Records from a data source
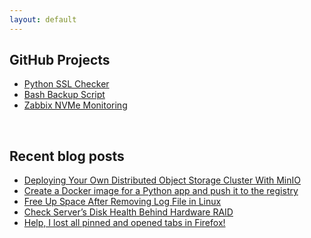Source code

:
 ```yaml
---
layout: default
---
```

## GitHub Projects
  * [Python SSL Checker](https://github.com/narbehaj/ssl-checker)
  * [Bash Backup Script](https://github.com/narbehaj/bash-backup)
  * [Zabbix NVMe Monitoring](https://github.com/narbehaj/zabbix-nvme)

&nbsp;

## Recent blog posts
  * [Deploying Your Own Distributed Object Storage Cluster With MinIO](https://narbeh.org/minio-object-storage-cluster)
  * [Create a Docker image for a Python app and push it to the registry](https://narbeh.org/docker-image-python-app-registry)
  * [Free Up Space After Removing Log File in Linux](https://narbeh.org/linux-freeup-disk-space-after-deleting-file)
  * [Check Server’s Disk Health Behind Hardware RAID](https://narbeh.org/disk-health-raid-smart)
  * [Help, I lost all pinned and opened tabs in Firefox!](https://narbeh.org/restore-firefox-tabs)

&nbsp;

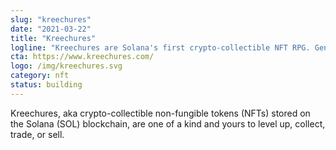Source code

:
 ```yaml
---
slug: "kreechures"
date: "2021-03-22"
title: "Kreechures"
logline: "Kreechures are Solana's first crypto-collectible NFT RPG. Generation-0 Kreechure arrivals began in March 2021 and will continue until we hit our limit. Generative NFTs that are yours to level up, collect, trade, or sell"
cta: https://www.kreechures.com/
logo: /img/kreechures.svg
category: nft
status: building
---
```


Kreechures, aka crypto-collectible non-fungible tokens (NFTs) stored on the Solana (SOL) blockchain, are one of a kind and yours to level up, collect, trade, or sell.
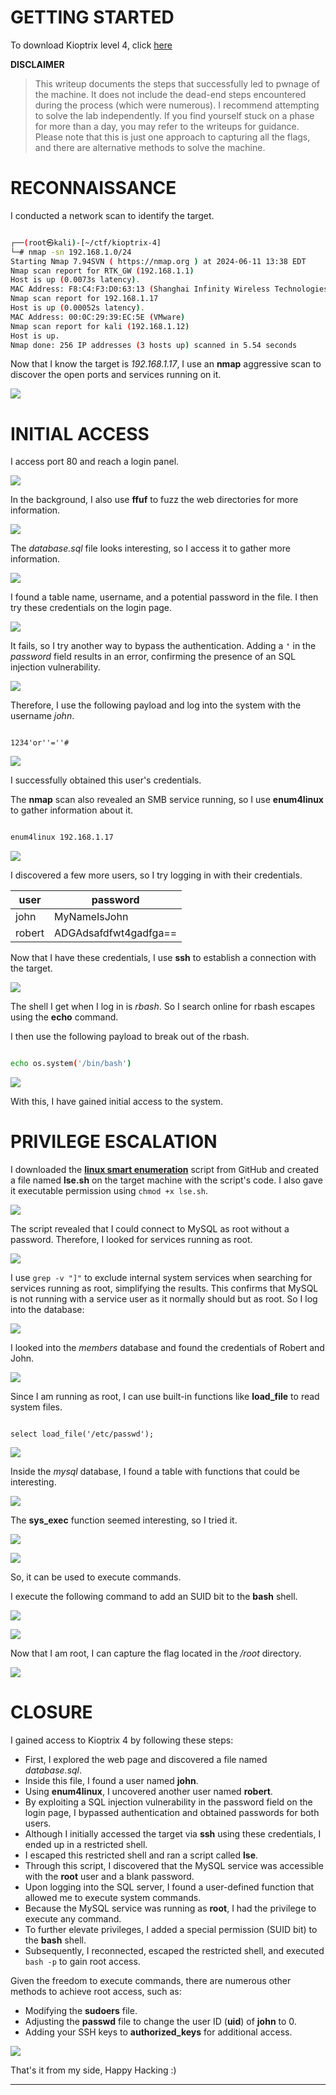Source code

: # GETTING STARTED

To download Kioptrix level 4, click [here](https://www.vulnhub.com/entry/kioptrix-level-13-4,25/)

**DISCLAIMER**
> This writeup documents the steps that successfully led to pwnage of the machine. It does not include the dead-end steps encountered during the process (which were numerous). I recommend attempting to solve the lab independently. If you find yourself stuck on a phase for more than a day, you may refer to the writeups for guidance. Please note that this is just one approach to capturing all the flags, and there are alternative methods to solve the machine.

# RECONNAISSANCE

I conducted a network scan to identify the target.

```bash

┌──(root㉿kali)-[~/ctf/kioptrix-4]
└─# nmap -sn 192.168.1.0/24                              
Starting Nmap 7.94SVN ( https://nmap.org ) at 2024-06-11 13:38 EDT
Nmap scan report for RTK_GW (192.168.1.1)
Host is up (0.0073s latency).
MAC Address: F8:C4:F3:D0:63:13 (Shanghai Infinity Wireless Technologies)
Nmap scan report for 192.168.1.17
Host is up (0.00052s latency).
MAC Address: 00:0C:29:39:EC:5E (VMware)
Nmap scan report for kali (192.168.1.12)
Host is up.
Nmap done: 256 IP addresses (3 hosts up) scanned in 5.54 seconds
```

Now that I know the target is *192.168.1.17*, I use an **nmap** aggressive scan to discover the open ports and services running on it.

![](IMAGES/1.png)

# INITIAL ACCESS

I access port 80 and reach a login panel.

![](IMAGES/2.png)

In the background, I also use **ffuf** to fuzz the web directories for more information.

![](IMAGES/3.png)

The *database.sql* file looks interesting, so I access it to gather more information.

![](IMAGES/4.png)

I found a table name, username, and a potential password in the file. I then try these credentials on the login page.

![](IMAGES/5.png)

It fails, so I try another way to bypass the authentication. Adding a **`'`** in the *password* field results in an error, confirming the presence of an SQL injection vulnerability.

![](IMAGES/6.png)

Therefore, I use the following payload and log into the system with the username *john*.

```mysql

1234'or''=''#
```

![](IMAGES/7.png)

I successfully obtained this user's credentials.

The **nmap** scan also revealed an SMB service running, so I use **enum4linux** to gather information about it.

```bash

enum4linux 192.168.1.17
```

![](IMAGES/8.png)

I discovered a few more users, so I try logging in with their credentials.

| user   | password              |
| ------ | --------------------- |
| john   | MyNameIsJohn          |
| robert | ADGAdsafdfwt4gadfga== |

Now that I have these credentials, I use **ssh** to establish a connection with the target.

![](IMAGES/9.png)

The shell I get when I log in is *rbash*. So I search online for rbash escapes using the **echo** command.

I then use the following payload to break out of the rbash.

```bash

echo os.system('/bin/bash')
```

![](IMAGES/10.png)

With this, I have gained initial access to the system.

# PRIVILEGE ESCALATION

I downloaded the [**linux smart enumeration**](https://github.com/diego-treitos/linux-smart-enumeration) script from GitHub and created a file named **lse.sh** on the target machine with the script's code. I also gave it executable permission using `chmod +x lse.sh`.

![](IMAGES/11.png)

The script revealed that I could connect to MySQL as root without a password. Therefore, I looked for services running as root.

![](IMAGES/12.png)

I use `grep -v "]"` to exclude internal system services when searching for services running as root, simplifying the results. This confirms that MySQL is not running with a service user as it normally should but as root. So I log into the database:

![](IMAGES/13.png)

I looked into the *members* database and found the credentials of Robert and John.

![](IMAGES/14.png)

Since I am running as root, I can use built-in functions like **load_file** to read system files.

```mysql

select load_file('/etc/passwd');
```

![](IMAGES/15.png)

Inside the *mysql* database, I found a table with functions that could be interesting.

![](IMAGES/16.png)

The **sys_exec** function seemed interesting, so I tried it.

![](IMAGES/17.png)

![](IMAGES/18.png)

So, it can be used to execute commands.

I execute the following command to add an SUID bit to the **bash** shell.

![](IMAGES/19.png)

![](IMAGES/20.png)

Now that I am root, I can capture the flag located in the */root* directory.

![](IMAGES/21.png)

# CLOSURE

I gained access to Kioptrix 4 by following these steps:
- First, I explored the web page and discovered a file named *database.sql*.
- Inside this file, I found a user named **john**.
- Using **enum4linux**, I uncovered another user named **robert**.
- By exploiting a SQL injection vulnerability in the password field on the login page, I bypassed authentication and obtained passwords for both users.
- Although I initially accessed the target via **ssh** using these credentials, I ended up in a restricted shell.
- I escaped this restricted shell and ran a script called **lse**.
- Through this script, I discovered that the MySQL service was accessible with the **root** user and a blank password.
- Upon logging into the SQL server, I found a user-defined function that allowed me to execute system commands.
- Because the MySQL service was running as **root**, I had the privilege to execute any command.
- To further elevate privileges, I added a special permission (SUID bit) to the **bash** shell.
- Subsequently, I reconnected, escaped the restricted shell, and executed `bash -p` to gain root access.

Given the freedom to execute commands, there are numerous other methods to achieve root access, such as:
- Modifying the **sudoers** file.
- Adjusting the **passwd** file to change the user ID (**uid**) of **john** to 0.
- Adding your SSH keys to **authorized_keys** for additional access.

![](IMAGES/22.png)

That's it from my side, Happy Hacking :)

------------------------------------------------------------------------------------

==

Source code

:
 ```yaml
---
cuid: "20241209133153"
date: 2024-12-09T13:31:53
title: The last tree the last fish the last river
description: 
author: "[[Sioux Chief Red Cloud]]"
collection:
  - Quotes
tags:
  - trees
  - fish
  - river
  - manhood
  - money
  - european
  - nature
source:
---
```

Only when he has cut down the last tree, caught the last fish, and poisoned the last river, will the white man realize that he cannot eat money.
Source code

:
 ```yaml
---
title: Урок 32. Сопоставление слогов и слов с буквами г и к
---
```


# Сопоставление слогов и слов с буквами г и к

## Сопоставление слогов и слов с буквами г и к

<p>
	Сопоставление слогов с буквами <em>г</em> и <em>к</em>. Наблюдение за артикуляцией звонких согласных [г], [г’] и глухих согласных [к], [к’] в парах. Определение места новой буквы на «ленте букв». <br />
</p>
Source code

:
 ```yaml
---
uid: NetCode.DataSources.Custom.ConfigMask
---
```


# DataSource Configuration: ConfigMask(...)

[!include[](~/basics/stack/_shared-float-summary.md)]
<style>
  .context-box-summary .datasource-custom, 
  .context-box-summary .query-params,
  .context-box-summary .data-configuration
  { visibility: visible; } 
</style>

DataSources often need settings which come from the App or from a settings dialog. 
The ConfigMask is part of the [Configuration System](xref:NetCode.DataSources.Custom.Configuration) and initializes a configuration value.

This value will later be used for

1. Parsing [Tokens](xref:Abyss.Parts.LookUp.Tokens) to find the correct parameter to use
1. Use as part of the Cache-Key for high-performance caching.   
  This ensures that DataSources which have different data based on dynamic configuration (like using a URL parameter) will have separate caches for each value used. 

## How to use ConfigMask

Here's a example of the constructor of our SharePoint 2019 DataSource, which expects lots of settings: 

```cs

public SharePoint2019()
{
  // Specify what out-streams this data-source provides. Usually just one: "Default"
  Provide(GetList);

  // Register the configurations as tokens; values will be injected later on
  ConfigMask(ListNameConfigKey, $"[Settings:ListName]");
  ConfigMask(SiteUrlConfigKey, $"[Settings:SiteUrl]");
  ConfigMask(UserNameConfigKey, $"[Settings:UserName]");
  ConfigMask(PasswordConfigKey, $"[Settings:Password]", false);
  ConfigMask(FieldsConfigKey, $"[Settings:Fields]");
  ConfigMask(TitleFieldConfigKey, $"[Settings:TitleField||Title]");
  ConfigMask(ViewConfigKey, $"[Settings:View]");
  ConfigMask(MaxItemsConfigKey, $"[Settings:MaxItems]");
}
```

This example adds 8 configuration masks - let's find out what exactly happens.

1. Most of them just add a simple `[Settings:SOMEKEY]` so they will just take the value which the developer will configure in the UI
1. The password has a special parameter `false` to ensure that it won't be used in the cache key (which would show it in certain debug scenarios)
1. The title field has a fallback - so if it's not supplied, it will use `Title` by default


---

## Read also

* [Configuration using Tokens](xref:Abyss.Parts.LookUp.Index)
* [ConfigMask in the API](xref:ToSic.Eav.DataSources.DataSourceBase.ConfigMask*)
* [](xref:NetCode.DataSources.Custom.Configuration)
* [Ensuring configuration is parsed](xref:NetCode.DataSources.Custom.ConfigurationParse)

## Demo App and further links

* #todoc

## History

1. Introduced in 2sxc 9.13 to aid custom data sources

Your goal
Each line of the data that holds "discovered" should be reported.

Written reply
I discovered a few more users, so I try logging in with their credentials.
- First, I explored the web page and discovered a file named *database.sql*.
- Through this script, I discovered that the MySQL service was accessible with the **root** user and a blank password.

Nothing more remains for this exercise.